START Input data

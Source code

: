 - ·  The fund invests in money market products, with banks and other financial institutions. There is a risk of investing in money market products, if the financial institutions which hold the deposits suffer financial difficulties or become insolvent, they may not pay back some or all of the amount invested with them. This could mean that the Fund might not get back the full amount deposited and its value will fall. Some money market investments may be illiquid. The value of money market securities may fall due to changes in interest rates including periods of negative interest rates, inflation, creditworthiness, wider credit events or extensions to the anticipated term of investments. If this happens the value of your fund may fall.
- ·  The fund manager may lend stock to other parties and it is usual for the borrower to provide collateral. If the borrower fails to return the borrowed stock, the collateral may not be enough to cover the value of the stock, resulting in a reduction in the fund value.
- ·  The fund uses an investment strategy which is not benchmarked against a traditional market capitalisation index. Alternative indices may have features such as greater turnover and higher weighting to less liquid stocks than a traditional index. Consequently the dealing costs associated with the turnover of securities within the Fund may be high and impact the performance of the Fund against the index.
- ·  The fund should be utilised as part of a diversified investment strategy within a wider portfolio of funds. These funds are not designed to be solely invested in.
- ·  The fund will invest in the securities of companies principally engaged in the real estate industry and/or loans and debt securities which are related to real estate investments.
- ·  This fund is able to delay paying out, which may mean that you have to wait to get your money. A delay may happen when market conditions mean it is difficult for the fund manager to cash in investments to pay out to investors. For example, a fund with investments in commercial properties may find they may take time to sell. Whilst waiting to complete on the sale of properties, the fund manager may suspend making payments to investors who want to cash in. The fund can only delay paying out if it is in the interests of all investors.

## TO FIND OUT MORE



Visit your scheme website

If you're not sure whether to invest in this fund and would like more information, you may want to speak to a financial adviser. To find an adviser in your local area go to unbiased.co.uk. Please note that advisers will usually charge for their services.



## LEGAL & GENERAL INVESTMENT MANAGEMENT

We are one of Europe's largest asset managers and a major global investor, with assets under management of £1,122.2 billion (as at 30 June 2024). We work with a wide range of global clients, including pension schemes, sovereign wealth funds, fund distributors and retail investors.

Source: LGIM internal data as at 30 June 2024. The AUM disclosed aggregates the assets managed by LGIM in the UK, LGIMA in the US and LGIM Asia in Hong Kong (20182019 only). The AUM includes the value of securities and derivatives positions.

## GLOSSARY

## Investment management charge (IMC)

END Input data

Each line of the records above, from the first through the one containing "real estate investments.", is to be retyped exactly; no other line belongs.

▸ **Expected output**
Source code

: - ·  The fund invests in money market products, with banks and other financial institutions. There is a risk of investing in money market products, if the financial institutions which hold the deposits suffer financial difficulties or become insolvent, they may not pay back some or all of the amount invested with them. This could mean that the Fund might not get back the full amount deposited and its value will fall. Some money market investments may be illiquid. The value of money market securities may fall due to changes in interest rates including periods of negative interest rates, inflation, creditworthiness, wider credit events or extensions to the anticipated term of investments. If this happens the value of your fund may fall.
- ·  The fund manager may lend stock to other parties and it is usual for the borrower to provide collateral. If the borrower fails to return the borrowed stock, the collateral may not be enough to cover the value of the stock, resulting in a reduction in the fund value.
- ·  The fund uses an investment strategy which is not benchmarked against a traditional market capitalisation index. Alternative indices may have features such as greater turnover and higher weighting to less liquid stocks than a traditional index. Consequently the dealing costs associated with the turnover of securities within the Fund may be high and impact the performance of the Fund against the index.
- ·  The fund should be utilised as part of a diversified investment strategy within a wider portfolio of funds. These funds are not designed to be solely invested in.
- ·  The fund will invest in the securities of companies principally engaged in the real estate industry and/or loans and debt securities which are related to real estate investments.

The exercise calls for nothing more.